(EXERCISE DIRECTIONS)
Search the entries below for the word "const" and copy each line that has it.

(Rendered images with source text)
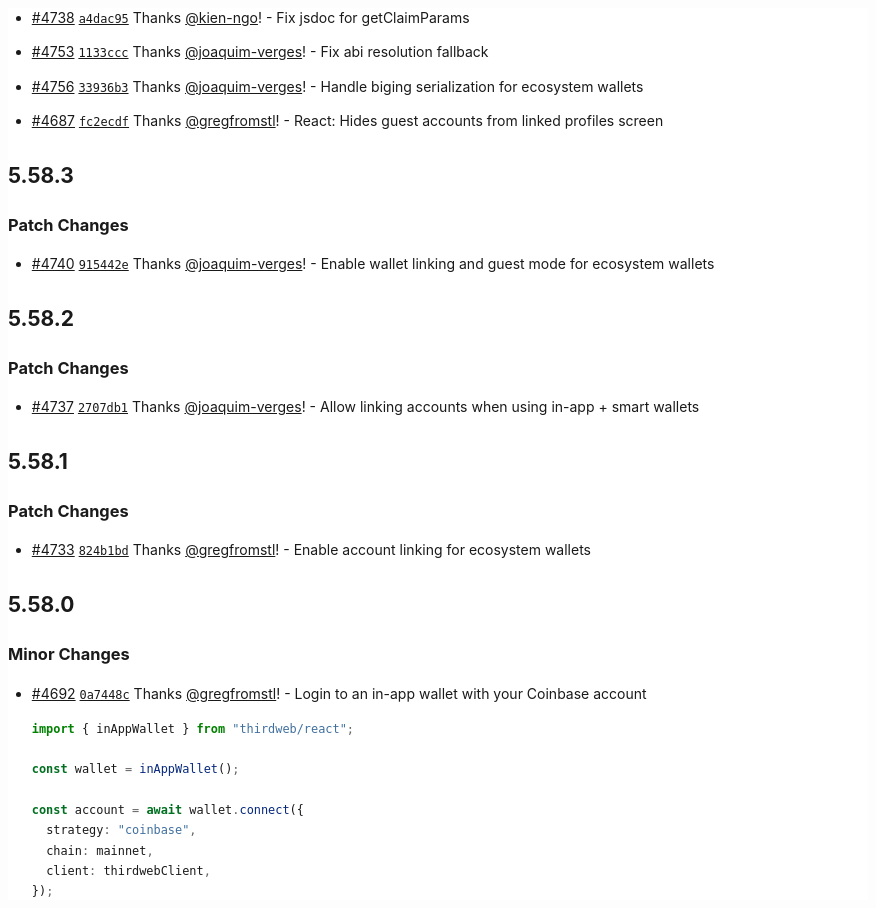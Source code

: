 - [#4738](https://github.com/thirdweb-dev/js/pull/4738) [`a4dac95`](https://github.com/thirdweb-dev/js/commit/a4dac9563002a2909902b84aa5b764e3fae27b6b) Thanks [@kien-ngo](https://github.com/kien-ngo)! - Fix jsdoc for getClaimParams

- [#4753](https://github.com/thirdweb-dev/js/pull/4753) [`1133ccc`](https://github.com/thirdweb-dev/js/commit/1133ccc23931f1984e400ee83f1641bdb56f0d90) Thanks [@joaquim-verges](https://github.com/joaquim-verges)! - Fix abi resolution fallback

- [#4756](https://github.com/thirdweb-dev/js/pull/4756) [`33936b3`](https://github.com/thirdweb-dev/js/commit/33936b3a86be85427f01f8974af5c3e530f7bdaf) Thanks [@joaquim-verges](https://github.com/joaquim-verges)! - Handle biging serialization for ecosystem wallets

- [#4687](https://github.com/thirdweb-dev/js/pull/4687) [`fc2ecdf`](https://github.com/thirdweb-dev/js/commit/fc2ecdfd9868496c4dca0cf980fae68d6209edce) Thanks [@gregfromstl](https://github.com/gregfromstl)! - React: Hides guest accounts from linked profiles screen

## 5.58.3

### Patch Changes

- [#4740](https://github.com/thirdweb-dev/js/pull/4740) [`915442e`](https://github.com/thirdweb-dev/js/commit/915442e1c4e769b56187311420c7e762325c4872) Thanks [@joaquim-verges](https://github.com/joaquim-verges)! - Enable wallet linking and guest mode for ecosystem wallets

## 5.58.2

### Patch Changes

- [#4737](https://github.com/thirdweb-dev/js/pull/4737) [`2707db1`](https://github.com/thirdweb-dev/js/commit/2707db136ed98ed1c39dd5da20f0ebd41dcaf5b9) Thanks [@joaquim-verges](https://github.com/joaquim-verges)! - Allow linking accounts when using in-app + smart wallets

## 5.58.1

### Patch Changes

- [#4733](https://github.com/thirdweb-dev/js/pull/4733) [`824b1bd`](https://github.com/thirdweb-dev/js/commit/824b1bdb69cb02644dbe9d77f965bdab6e046ab5) Thanks [@gregfromstl](https://github.com/gregfromstl)! - Enable account linking for ecosystem wallets

## 5.58.0

### Minor Changes

- [#4692](https://github.com/thirdweb-dev/js/pull/4692) [`0a7448c`](https://github.com/thirdweb-dev/js/commit/0a7448cb2b739b3882824fc98ef075a0416d6434) Thanks [@gregfromstl](https://github.com/gregfromstl)! - Login to an in-app wallet with your Coinbase account

  ```ts
  import { inAppWallet } from "thirdweb/react";

  const wallet = inAppWallet();

  const account = await wallet.connect({
    strategy: "coinbase",
    chain: mainnet,
    client: thirdwebClient,
  });
  ```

(RESULT BELOW)
  const wallet = inAppWallet();
  const account = await wallet.connect({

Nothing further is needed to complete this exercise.